You're tariffing me apart, Lisa

A model car follows the path of prices before and after tariffs

Raising revenues in the government isn’t easy. You have to sell the public on the idea they’ll pay for most of it, if not all. Finding avenues outside these means would be preferable, but reality makes suggestion otherwise an exercise in wishful thinking. More often than not, Paul is getting a break because Peter paid the bill. I show how these tradeoffs work, and who ultimately pays the prices along the way.

States have a mix of income, sales, school, and property taxes to offer incentives one way or another, but collectively, most are in the same ballpark.

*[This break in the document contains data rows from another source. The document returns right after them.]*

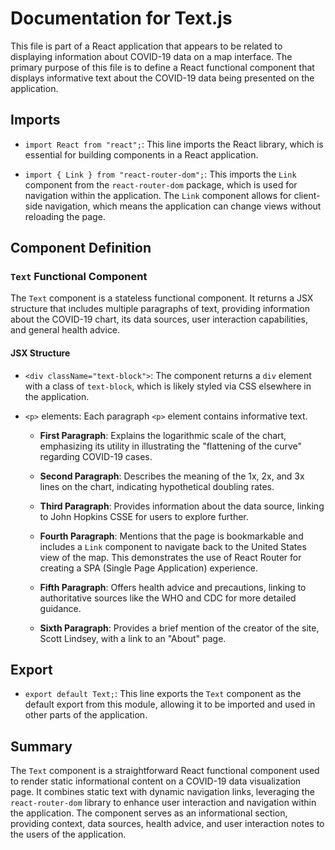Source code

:# Documentation for Text.js

This file is part of a React application that appears to be related to displaying information about COVID-19 data on a map interface. The primary purpose of this file is to define a React functional component that displays informative text about the COVID-19 data being presented on the application.

## Imports

- `import React from "react";`: This line imports the React library, which is essential for building components in a React application.

- `import { Link } from "react-router-dom";`: This imports the `Link` component from the `react-router-dom` package, which is used for navigation within the application. The `Link` component allows for client-side navigation, which means the application can change views without reloading the page.

## Component Definition

### `Text` Functional Component

The `Text` component is a stateless functional component. It returns a JSX structure that includes multiple paragraphs of text, providing information about the COVID-19 chart, its data sources, user interaction capabilities, and general health advice.

#### JSX Structure

- `<div className="text-block">`: The component returns a `div` element with a class of `text-block`, which is likely styled via CSS elsewhere in the application.

- `<p>` elements: Each paragraph `<p>` element contains informative text.

  - **First Paragraph**: Explains the logarithmic scale of the chart, emphasizing its utility in illustrating the "flattening of the curve" regarding COVID-19 cases.
  
  - **Second Paragraph**: Describes the meaning of the 1x, 2x, and 3x lines on the chart, indicating hypothetical doubling rates.
  
  - **Third Paragraph**: Provides information about the data source, linking to John Hopkins CSSE for users to explore further.

  - **Fourth Paragraph**: Mentions that the page is bookmarkable and includes a `Link` component to navigate back to the United States view of the map. This demonstrates the use of React Router for creating a SPA (Single Page Application) experience.

  - **Fifth Paragraph**: Offers health advice and precautions, linking to authoritative sources like the WHO and CDC for more detailed guidance.

  - **Sixth Paragraph**: Provides a brief mention of the creator of the site, Scott Lindsey, with a link to an "About" page.

## Export

- `export default Text;`: This line exports the `Text` component as the default export from this module, allowing it to be imported and used in other parts of the application.

## Summary

The `Text` component is a straightforward React functional component used to render static informational content on a COVID-19 data visualization page. It combines static text with dynamic navigation links, leveraging the `react-router-dom` library to enhance user interaction and navigation within the application. The component serves as an informational section, providing context, data sources, health advice, and user interaction notes to the users of the application.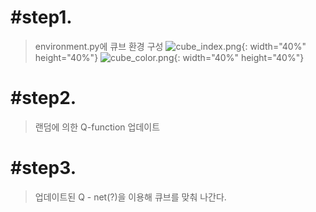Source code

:# #step1. 
> environment.py에 큐브 환경 구성
![cube_index.png](https://github.com/SpicyKong/My_HighSchool/blob/c6a1bb878449bd1d1e1caa16b87fb0ad67078ed2/cube/cube_index.png){: width="40%" height="40%"}
![cube_color.png](https://github.com/SpicyKong/My_HighSchool/blob/c6a1bb878449bd1d1e1caa16b87fb0ad67078ed2/cube/cube_color.png){: width="40%" height="40%"}
# #step2. 
> 랜덤에 의한 Q-function 업데이트
# #step3. 
> 업데이트된 Q - net(?)을 이용해 큐브를 맞춰 나간다.
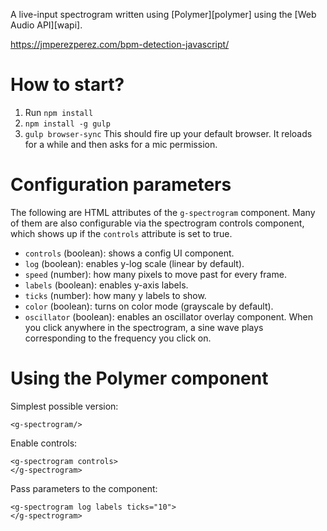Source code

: A live-input spectrogram written using [Polymer][polymer] using the [Web
Audio API][wapi].

https://jmperezperez.com/bpm-detection-javascript/

<!--more-->

# How to start?

1. Run `npm install`
2. `npm install -g gulp`
3. `gulp browser-sync`
This should fire up your default browser.
It reloads for a while and then asks for a mic permission.



# Configuration parameters

The following are HTML attributes of the `g-spectrogram` component. Many
of them are also configurable via the spectrogram controls component,
which shows up if the `controls` attribute is set to true.

- `controls` (boolean): shows a config UI component.
- `log` (boolean): enables y-log scale (linear by default).
- `speed` (number): how many pixels to move past for every frame.
- `labels` (boolean): enables y-axis labels.
- `ticks` (number): how many y labels to show.
- `color` (boolean): turns on color mode (grayscale by default).
- `oscillator` (boolean): enables an oscillator overlay component. When
  you click anywhere in the spectrogram, a sine wave plays corresponding
  to the frequency you click on.


# Using the Polymer component

Simplest possible version:

    <g-spectrogram/>

Enable controls:

    <g-spectrogram controls>
    </g-spectrogram>

Pass parameters to the component:

    <g-spectrogram log labels ticks="10">
    </g-spectrogram>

The range below shows collective tax burden as a % by state. The average is 8%, where most stay in orbit within a % or two as covered by WalletHub. This says nothing of the services distributed in return, but competition keeps most states within the same neighborhood.

This plays just as well on a global scale, and especially when it comes to trade. A tariff is a tax doled by a government on another country or trade group versus it’s own citizens. A global sales tax, if you will. In either situation, the house(hold) pays ultimately. The distribution may be different, but the way prices travel reaches us ultimately because we are all the ultimate buyers.

The way that helped me understand this was to model it. I took the case of a U.S. produced car and your choice of foreign car. This is simplified for how prices are made and paid. The U.S. base cost is likely higher, but it doesn’t have prior duties and international logistics to contend with. Many brands sell at home and abroad, so they face a mix of settlements.

In all, once the car is off the line or RoRo vessel, other rounds of taxation and domestic distribution margin pile up to a sticker price. In every case, the invoice will grow by adding a tariff. When a tariff is applied to inputs, imports, and country-of-origin collectively all three invoices will rise initially. The U.S. producer won’t face the full force, but costs are costs and you can’t cut when the tide’s rising. The latest S&P Flash PMI shows this happening at input and output levels in the report out last Friday. Not at the same pace, but both go up in anticipation.

The others will absorb the tariff on the logistical end -adding to the invoice cost. This is where U.S. buyer 1 enters. They are a domestic dealer or distributor, and they usually buy in bulk. New inventory comes from the line or abroad into dealer lots. This work warrants a spread over the invoice, atop any taxes and admin costs doled out to the county or state where Buyer 2 eventually drives off the lot. DDP is where a foreign seller does it all and pays up to the initial invoice before going to the ultimate buyer.

Model table of tariff impacts on a car purchase

If both domestic and foreign cars have higher invoices to start, the dealer can’t hold to the old prices. The choice is then to cut margin or pass this on as well. Too many jump to call this greedy while walking into a job with its own targets and incentives that do not align with overall preferences all the time. If they take the deal for moral reasons that’s all well and good until the business becomes insolvent on 1% gross margin or else spam every customer with extras.

If a U.S. dealer is spared this dilemma because it was assembled here, and local competitor’s prices rise, the gap will also close by competitive forces from other U.S. sourced dealers. Many foreign brands also assemble here, so although their operations may try to make more cars here at first, any drags to these companies sales will affect their ability to invest further.

Foreign plants sloughing off workers costs U.S. jobs even if the goal is to have more homegrown autos. To any extent the U.S. automaker can gain domestically, their sales abroad will suffer by any retaliation or stronger currency.

Buyer 2, you and me, have been left aside until now because we’re ultimately downstream these decisions and their affects. Sticker shock nonetheless arrives on a couple fronts. First, any invoice that goes up will have a higher nominal tax charge. $1,000 at 10% is $100 while $1,100 at the very same 10% is now $110. It would be equivalent to a 1% lift in the tax rate. Peter and Paul again.

The dealer can and may offset their margin % to not have the prices go but so high, but there’s a band of resistance against dipping too low to hurt the business also. The end result is a higher price paid by Buyer 2 than would otherwise, with inflators along the way.